Sunday, 28 January 2018

Monty's Book Review - Jan 2018

Monty's Book Review

January 2018

I've recently discovered Library Thing ( where you can sign up for authors to send you free copies of their ebooks in exchance for a fair and honest review left on either the Library Thing website or on Goodreads or Amazon.

I love reading and will read pretty much anything apart from mushy romance novels so this was a good opportunity to read books from new or less well know authors.

The first book I received was 

The Godungava by Joel Puga

The Godungava is a fantasy novella heavily influenced by the world of Dungeons & Dragons. The storyline is fairly well-paced but tends to get bogged down during the fight sequences which I feel are a little heavy on the description of the individual blows struck by the characters. The author has  clearly spend time developing the background for his universe and I can see potential for future titles to further develop some of the elements that are only touched on here. I would like to see a bit more character development for the main antagonists which would allow readers to invest more care in their eventual outcome but as this is just a relatively short story it would slow down the narrative and either cause the book to be over long or to remove some of the storyline.

The names of some of the characters can be difficult to pronounce which causes momentary episodes where you are jerked out of the story in order to re-read them in order to pronounce them correctly.. Some of the names are also too similar which can create a tiny amount of confusion but this would be easy to solve if the book was to be published on a large scale in the future.

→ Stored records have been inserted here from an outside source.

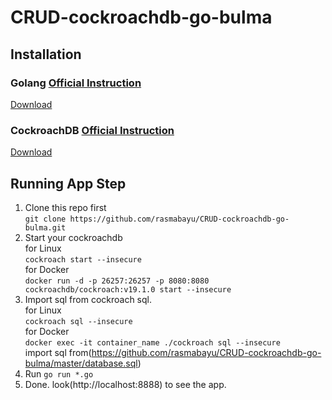 # CRUD-cockroachdb-go-bulma

## Installation
### Golang [Official Instruction](https://golang.org/doc/install)
[Download](https://golang.org/dl/)
### CockroachDB [Official Instruction](https://www.cockroachlabs.com/docs/stable/install-cockroachdb.html)
[Download](https://www.cockroachlabs.com/get-cockroachdb/)

## Running App Step
1. Clone this repo first  
`git clone https://github.com/rasmabayu/CRUD-cockroachdb-go-bulma.git`
2. Start your cockroachdb  
for Linux  
`cockroach start --insecure`  
for Docker  
`docker run -d -p 26257:26257 -p 8080:8080 cockroachdb/cockroach:v19.1.0 start --insecure`
3. Import sql from cockroach sql.  
for Linux  
`cockroach sql --insecure`  
for Docker  
`docker exec -it container_name ./cockroach sql --insecure`  
import sql from(https://github.com/rasmabayu/CRUD-cockroachdb-go-bulma/master/database.sql)
4. Run `go run *.go`
5. Done. look(http://localhost:8888) to see the app.

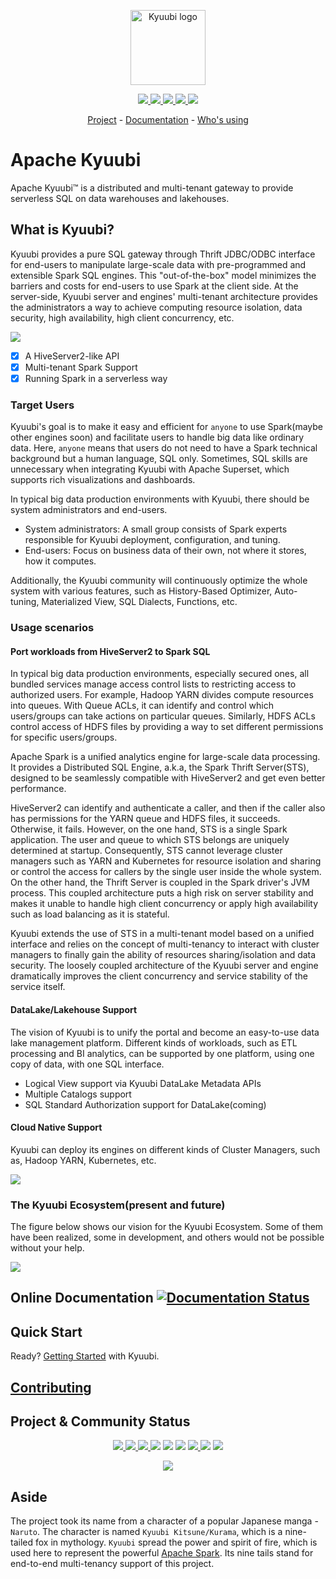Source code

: <!--
- Licensed to the Apache Software Foundation (ASF) under one or more
- contributor license agreements.  See the NOTICE file distributed with
- this work for additional information regarding copyright ownership.
- The ASF licenses this file to You under the Apache License, Version 2.0 
- (the "License"); you may not use this file except in compliance with
- the License.  You may obtain a copy of the License at
-
-   http://www.apache.org/licenses/LICENSE-2.0
-
- Unless required by applicable law or agreed to in writing, software
- distributed under the License is distributed on an "AS IS" BASIS,
- WITHOUT WARRANTIES OR CONDITIONS OF ANY KIND, either express or implied.
- See the License for the specific language governing permissions and
- limitations under the License.
-->

<p align="center">
  <img src="https://svn.apache.org/repos/asf/comdev/project-logos/originals/kyuubi-1.svg" alt="Kyuubi logo" height="120px"/>
</p>

<p align="center">
  <a href="https://github.com/apache/kyuubi/blob/master/LICENSE">
    <img src="https://img.shields.io/github/license/apache/kyuubi?style=plastic" />
  </a>
  <a href="https://kyuubi.apache.org/releases.html">
    <img src="https://img.shields.io/github/v/release/apache/kyuubi?style=plastic" />
  </a>
  <a href="https://hub.docker.com/r/apache/kyuubi">
    <img src="https://img.shields.io/docker/pulls/apache/kyuubi?style=plastic">
  </a>
  <a href="https://github.com/apache/kyuubi/graphs/contributors">
    <img src="https://img.shields.io/github/contributors/apache/kyuubi?style=plastic" />
  </a>
  <a class="github-button" href="https://github.com/apache/kyuubi" data-icon="octicon-star" aria-label="Star apache/kyuubi on GitHub">
    <img src="https://img.shields.io/github/stars/apache/kyuubi?style=plastic" />
  </a>
</p>
<p align="center">
        <a href="https://kyuubi.apache.org/">Project</a>
        -
        <a href="https://kyuubi.readthedocs.io/">Documentation</a>
        -
        <a href="https://kyuubi.apache.org/powered_by.html">Who's using</a>
</p>

# Apache Kyuubi

Apache Kyuubi™ is a distributed and multi-tenant gateway to provide serverless
SQL on data warehouses and lakehouses.

## What is Kyuubi?

Kyuubi provides a pure SQL gateway through Thrift JDBC/ODBC interface for end-users to manipulate large-scale data with pre-programmed and extensible Spark SQL engines. This "out-of-the-box" model minimizes the barriers and costs for end-users to use Spark at the client side. At the server-side, Kyuubi server and engines' multi-tenant architecture provides the administrators a way to achieve computing resource isolation, data security, high availability, high client concurrency, etc.

![](./docs/imgs/kyuubi_positioning.png)

- [x] A HiveServer2-like API
- [x] Multi-tenant Spark Support
- [x] Running Spark in a serverless way

### Target Users

Kyuubi's goal is to make it easy and efficient for `anyone` to use Spark(maybe other engines soon) and facilitate users to handle big data like ordinary data. Here, `anyone` means that users do not need to have a Spark technical background but a human language, SQL only. Sometimes, SQL skills are unnecessary when integrating Kyuubi with Apache Superset, which supports rich visualizations and dashboards.

In typical big data production environments with Kyuubi, there should be system administrators and end-users.

- System administrators: A small group consists of Spark experts responsible for Kyuubi deployment, configuration, and tuning.
- End-users: Focus on business data of their own, not where it stores, how it computes.

Additionally, the Kyuubi community will continuously optimize the whole system with various features, such as History-Based Optimizer, Auto-tuning, Materialized View, SQL Dialects, Functions, etc.

### Usage scenarios

#### Port workloads from HiveServer2 to Spark SQL

In typical big data production environments, especially secured ones, all bundled services manage access control lists to restricting access to authorized users. For example, Hadoop YARN divides compute resources into queues. With Queue ACLs, it can identify and control which users/groups can take actions on particular queues. Similarly, HDFS ACLs control access of HDFS files by providing a way to set different permissions for specific users/groups.

Apache Spark is a unified analytics engine for large-scale data processing. It provides a Distributed SQL Engine, a.k.a, the Spark Thrift Server(STS), designed to be seamlessly compatible with HiveServer2 and get even better performance.

HiveServer2 can identify and authenticate a caller, and then if the caller also has permissions for the YARN queue and HDFS files, it succeeds. Otherwise, it fails. However, on the one hand, STS is a single Spark application. The user and queue to which STS belongs are uniquely determined at startup. Consequently, STS cannot leverage cluster managers such as YARN and Kubernetes for resource isolation and sharing or control the access for callers by the single user inside the whole system. On the other hand, the Thrift Server is coupled in the Spark driver's JVM process. This coupled architecture puts a high risk on server stability and makes it unable to handle high client concurrency or apply high availability such as load balancing as it is stateful.

Kyuubi extends the use of STS in a multi-tenant model based on a unified interface and relies on the concept of multi-tenancy to interact with cluster managers to finally gain the ability of resources sharing/isolation and data security. The loosely coupled architecture of the Kyuubi server and engine dramatically improves the client concurrency and service stability of the service itself.

#### DataLake/Lakehouse Support

The vision of Kyuubi is to unify the portal and become an easy-to-use data lake management platform. Different kinds of workloads, such as ETL processing and BI analytics, can be supported by one platform, using one copy of data, with one SQL interface.

- Logical View support via Kyuubi DataLake Metadata APIs
- Multiple Catalogs support
- SQL Standard Authorization support for DataLake(coming)

#### Cloud Native Support

Kyuubi can deploy its engines on different kinds of Cluster Managers, such as, Hadoop YARN, Kubernetes, etc.

![](./docs/imgs/kyuubi_migrating_yarn_to_k8s.png)

### The Kyuubi Ecosystem(present and future)

The figure below shows our vision for the Kyuubi Ecosystem. Some of them have been realized, some in development,
and others would not be possible without your help.

![](./docs/imgs/kyuubi_ecosystem.drawio.png)

## Online Documentation <a href='https://kyuubi.readthedocs.io/en/master/?badge=master?style=plastic'> <img src='https://readthedocs.org/projects/kyuubi/badge/?version=master' alt='Documentation Status' /> </a>

## Quick Start

Ready? [Getting Started](https://kyuubi.readthedocs.io/en/master/quick_start/) with Kyuubi.

## [Contributing](./CONTRIBUTING.md)

## Project & Community Status

<p align="center">
  <a href="https://github.com/apache/kyuubi/issues?q=is%3Aissue+is%3Aclosed">
    <img src="http://isitmaintained.com/badge/resolution/apache/kyuubi.svg" />
  </a>
  <a href="https://github.com/apache/kyuubi/issues">
    <img src="http://isitmaintained.com/badge/open/apache/kyuubi.svg" />
  </a>
  <a href="https://github.com/apache/kyuubi/pulls">
    <img src="https://img.shields.io/github/issues-pr-closed/apache/kyuubi?style=plastic" />
  </a>
  <img src="https://img.shields.io/github/commit-activity/y/apache/kyuubi?style=plastic">
  <img src="https://img.shields.io/github/commit-activity/m/apache/kyuubi?style=plastic">
  <img src="https://codecov.io/gh/apache/kyuubi/branch/master/graph/badge.svg" />
  <a href="https://github.com/apache/kyuubi/actions/workflows/master.yml">
    <img src="https://img.shields.io/github/actions/workflow/status/apache/kyuubi/master.yml?style=plastic">
  </a>
  <img src="https://img.shields.io/github/languages/top/apache/kyuubi?style=plastic">
  <a href="https://github.com/apache/kyuubi/pulse">
    <img src="https://img.shields.io/tokei/lines/github/apache/kyuubi?style=plastic" />
  </a>
</p>
<p align="center">
  <img src="https://contributor-graph-api.apiseven.com/contributors-svg?chart=contributorOverTime&repo=apache/kyuubi" />
</p>

## Aside

The project took its name from a character of a popular Japanese manga - `Naruto`.
The character is named `Kyuubi Kitsune/Kurama`, which is a nine-tailed fox in mythology.
`Kyuubi` spread the power and spirit of fire, which is used here to represent the powerful [Apache Spark](http://spark.apache.org).
Its nine tails stand for end-to-end multi-tenancy support of this project.
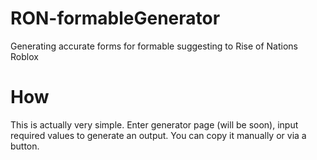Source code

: # RON-formableGenerator
Generating accurate forms for formable suggesting to Rise of Nations Roblox

# How
This is actually very simple. Enter generator page (will be soon), input required values to generate an output. You can copy it manually or via a button.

Despite what appears above to be a quite negative review, I actually enjoyed the story and with a simple bit of tidying up on the names and combat details this would be a good book for fantasy and D&D enthusiasts. One last point - if you are going to introduce a shorter, more easily pronounced, name for a character, stick to in in the text instead of jumping between the two names.

All in all this was an interesting read which would be popular among its target audience.

The second book I received and read this month was

The Liars' Asylum by Jacob M Appel

The collection of eight short stories are all loosly related to unrequited love in one form or another.

The stories are well researched and written in an easy style which make then entertaining reading. Each one is thought provoking and leaves you pondering on where the story would go if it was to continue to look at the lives of the central characters. Each one is a snapshot into the life of one character and doesn't always finish with a conclusion to the problem at hand.

These are not short stories with a twist in the tail like Jeffrey Archer or Roald Dahl and they are not romantic love stories but each one is finely crafted and a joy to read. 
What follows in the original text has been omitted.